I had just agreed with my school district to start Kindergarten without a sign language interpreter. Just Friday. I thought maybe the “other side”, the “Oral Only” was correct. Maybe Fiona will do fine without an interpreter, just using the FM system and all the support from training the teacher and classroom visits by someone trained in the auditory/oral method. I trust all of this. I believe everyone has Fiona’s best interest at heart.
I have new questions today. Something always happens that makes me remember Fiona is Deaf. She uses her hearing aids beautifully. She does the best she can and always tries harder. But when she’s not wearing her hearing aids or there’s excessive background noise or there’s more than one person talking, Fiona has an extremely difficult time understanding what is being said.
I feel like my whole family, Jack, Fiona, Alan, and me need to be fluent in sign language. Signing Exact English now, and ASL in a few years. We can’t rely on the hearing aids or there will always be GAPS in Fiona’s world. Ideally as many people in Fiona’s world, including her classroom are exposed to as much information about communicating with a child who is Deaf as possible. I think she needs an interpreter.

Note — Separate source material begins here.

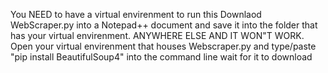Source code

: You NEED to have a virtual envirenment to run this
Downlaod WebScraper.py into a Notepad++ document and save it into the folder that has your virtual envirenment. ANYWHERE ELSE AND IT WON"T WORK.
Open your virtual envirenment that houses Webscraper.py and type/paste "pip install BeautifulSoup4" into the command line
wait for it to download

I was told again by a school official that they thought if Fiona had an interpreter that it would make her stand out more, that she won’t want the attention drawn to her. This philosophy is popular, that when kids have special needs and are being mainstreamed that they “fit in” as much as possible. Because I care so much about Fiona’s psychological well-being, I am trying to take heed of this advice that several people who I respect, and trust have given me. But then something happens, like I can’t find the hearing aids and Fiona can’t understand and things get difficult and scary.
Part of me thinks this idea that mainstreaming means your kid just blends in with all the other typically developed kids is dangerous. It seems like instead of making the child feel more connected to the group the child could potentially feel more isolated and alone. Isn’t it like an Elephant in the Closet?